Tory Members are wrong to rebuke my hon. Friend the Member for Bolsover, not that he cannot deal with rebukes from Tories. He can deal with them equally well when he gets them from our side. I have been on these Benches with him many times when together, in debates such as this, we have raised the matter of concessionary coal, and the gap in that concession. I am glad that the Tories are joining in, although it is cold comfort. I hope that they can persuade the Minister, because he is the lad, with the Secretary of State, who can put things right. A Tory has threatened to resign if the Government put a nuclear disposal unit in his constituency. That passion must not go unrewarded. Tories can also say that if concessionary coal is not given, they will resign. That would convince me.

I want to convince the Secretary of State that this scandal has lasted long enough. We are talking about a 10-year qualification when men have worked a lifetime in the industry. That is a scandal. The money involved is little, but the reward to the widows and the few men who are still alive would be great.

All hon. Members, Tory, Labour and Liberal—I must not forget the Liberals—know that to give a widow or an old miner concessionary coal is one of the most rewarding of experiences. Some of these people have been forgotten and left by the wayside.

Mr. Phillip Oppenheim

Will the hon. Gentleman give way?

Mr. McGuire

No. I have to sit down soon because colleagues wish to speak.

Some miners are still being sacked. The NCB has been vindictive beyond measure. There is a patchwork across the country. In some areas men who have been convicted of minor offences have had their jobs back, but other men have experienced the heavy hand of vindictiveness and malicious spite and have not got their jobs back.

Anybody understanding my views on the strike will know that I sometimes disputed with my colleagues the efficacy of the strike. But that has gone. I believe that men are being discriminated against, sometimes because they are local union leaders. That is a shame. It is a bigger shame that the Secretary of State and his colleagues have not used their influence. We are not saying that every sacked miner should be given back his job. None of us is foolish enough to say that. But there should be an examination of men who were unfairly, vindictively, sacked and who remain sacked. Until their cases are examined and a sense of fair play prevails, the sore in the mining industry will fester.

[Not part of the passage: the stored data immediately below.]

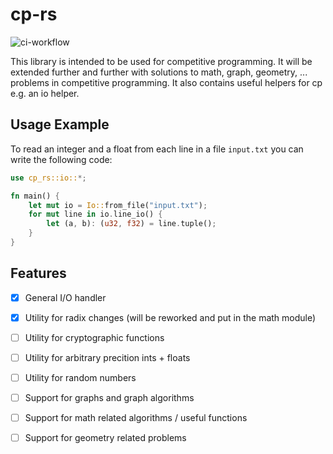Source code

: # cp-rs

![ci-workflow](https://github.com/tectrixer/cp-rs/actions/workflows/rust.yml/badge.svg)

This library is intended to be used for competitive programming. It will be extended further and further with solutions to math, graph, geometry, ... problems in competitive programming. It also contains useful helpers for cp e.g. an io helper.

## Usage Example

To read an integer and a float from each line in a file `input.txt` you can write the following code:
```rust
use cp_rs::io::*;

fn main() {
    let mut io = Io::from_file("input.txt");
    for mut line in io.line_io() {
        let (a, b): (u32, f32) = line.tuple();
    }
}
```

## Features

- [x] General I/O handler
- [x] Utility for radix changes (will be reworked and put in the math module)
- [ ] Utility for cryptographic functions
- [ ] Utility for arbitrary precition ints + floats
- [ ] Utility for random numbers
- [ ] Support for graphs and graph algorithms
- [ ] Support for math related algorithms / useful functions
- [ ] Support for geometry related problems


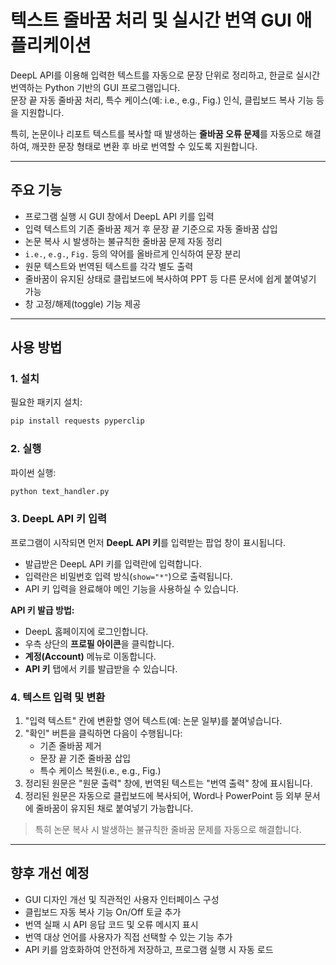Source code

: # 텍스트 줄바꿈 처리 및 실시간 번역 GUI 애플리케이션

DeepL API를 이용해 입력한 텍스트를 자동으로 문장 단위로 정리하고, 한글로 실시간 번역하는 Python 기반의 GUI 프로그램입니다.  
문장 끝 자동 줄바꿈 처리, 특수 케이스(예: i.e., e.g., Fig.) 인식, 클립보드 복사 기능 등을 지원합니다.

특히, 논문이나 리포트 텍스트를 복사할 때 발생하는 **줄바꿈 오류 문제**를 자동으로 해결하여, 깨끗한 문장 형태로 변환 후 바로 번역할 수 있도록 지원합니다.

---

## 주요 기능 

- 프로그램 실행 시 GUI 창에서 DeepL API 키를 입력
- 입력 텍스트의 기존 줄바꿈 제거 후 문장 끝 기준으로 자동 줄바꿈 삽입
- 논문 복사 시 발생하는 불규칙한 줄바꿈 문제 자동 정리
- `i.e.`, `e.g.`, `Fig.` 등의 약어를 올바르게 인식하여 문장 분리
- 원문 텍스트와 번역된 텍스트를 각각 별도 출력
- 줄바꿈이 유지된 상태로 클립보드에 복사하여 PPT 등 다른 문서에 쉽게 붙여넣기 가능
- 창 고정/해제(toggle) 기능 제공

---

## 사용 방법 

### 1. 설치

필요한 패키지 설치:

```bash
pip install requests pyperclip
```

### 2. 실행
파이썬 실행: 
```bash
python text_handler.py
```

### 3. DeepL API 키 입력

프로그램이 시작되면 먼저 **DeepL API 키**를 입력받는 팝업 창이 표시됩니다.

- 발급받은 DeepL API 키를 입력란에 입력합니다.  
- 입력란은 비밀번호 입력 방식(`show="*"`)으로 출력됩니다.  
- API 키 입력을 완료해야 메인 기능을 사용하실 수 있습니다.  

**API 키 발급 방법:**
- DeepL 홈페이지에 로그인합니다.
- 우측 상단의 **프로필 아이콘**을 클릭합니다.
- **계정(Account)** 메뉴로 이동합니다.
- **API 키** 탭에서 키를 발급받을 수 있습니다.
 

### 4. 텍스트 입력 및 변환

1. "입력 텍스트" 칸에 변환할 영어 텍스트(예: 논문 일부)를 붙여넣습니다.  
2. "확인" 버튼을 클릭하면 다음이 수행됩니다:  
   - 기존 줄바꿈 제거  
   - 문장 끝 기준 줄바꿈 삽입  
   - 특수 케이스 복원(i.e., e.g., Fig.)  
3. 정리된 원문은 "원문 출력" 창에, 번역된 텍스트는 "번역 출력" 창에 표시됩니다.  
4. 정리된 원문은 자동으로 클립보드에 복사되어, Word나 PowerPoint 등 외부 문서에 줄바꿈이 유지된 채로 붙여넣기 가능합니다.  

> 특히 논문 복사 시 발생하는 불규칙한 줄바꿈 문제를 자동으로 해결합니다.  

---
## 향후 개선 예정 ️

- GUI 디자인 개선 및 직관적인 사용자 인터페이스 구성
- 클립보드 자동 복사 기능 On/Off 토글 추가
- 번역 실패 시 API 응답 코드 및 오류 메시지 표시 
- 번역 대상 언어를 사용자가 직접 선택할 수 있는 기능 추가
- API 키를 암호화하여 안전하게 저장하고, 프로그램 실행 시 자동 로드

The pendulum has swung. The miners' union is almost impotent. It is divided. I shall not go into the reasons. The pendulum will swing back. The miners will not forget the treatment that they received—and they will be right not to forget.

Let us see some movement. This is our strong view. I hope that the Minister will lean on the chap on whom he can lean. Those of us who read the football reports know what happens when the manager is not quite doing his stuff and there is a threat to bring someone else in. In this case that chap is already in on a free transfer from the steel industry. When that happens, it is a question of "On your bike, mate." He should not have got the job, but now he is second in command and another will take over in a couple of months. The Secretary of State and his colleagues should get together with him and say "We want this put right." We are not saying that every sacked miner should regain his job, but we want to see fair play.

During the debate on the colliery review procedure on 5 February 1985, we were told that the miners had no need to fear any question—

Mr. Deputy Speaker

Order. The hon. Gentleman is going rather wide of the debate. I am sure that he can relate his remarks to the order.

Mr. McGuire

I am not sure whether you were judicially deaf during an earlier part of the debate, Mr. Deputy Speaker, when the issue of the review was touched upon. I wish to speak only briefly about it in taking up the remarks of the hon. Member for Berwick-upon-Tweed (Mr. Beith). I believe that the House was misled on 5 February 1985 because of the inference that was to be drawn from what the NCB was publicising at that stage. It was said that no colliery would close merely because the board wanted to close it and that any proposed closure would be the subject of an impartial and independent review. If the board is saying, "If the review leads to a contrary decision to that which we have taken, we shall still go ahead and close the pit," the debate on 5 February 1985 was a farce and the House was misled. We must ensure that there is a proper review procedure and an independent adjudication, and we should abide by the decision of the adjudicating body. I hope that the Minister will get that across to the coal board.

12.12 am
Mr. Roy Mason (Barnsley, Central)

Raising the ceiling for redundancy payments in the pits enables us to air our views on job losses, and I shall confine my remarks to that issue. Pits are closing at a faster rate than anyone imagined and redundancies are taking place on a scale which might eventually endanger the industry. This has nothing to do with a pre-arranged hit list.

One major area of concern is the National Coal Board's new accounting procedures, allied with the recommendations of the Waddilove committee's report. Instead of national, or even area, accounting procedures whereby some profitable pits might help keep some marginally unprofitable pits open, two stringent tests apply to each pit. The first test comes from the interest charges on the capital investment at each pit being attributable to that pit. The second test is that the costs of subsidence damage caused by mining from a pit shall also be added to the pit's costs. That means that a pit that is near a built-up area is penalised to a greater extent on the second test than one in the country.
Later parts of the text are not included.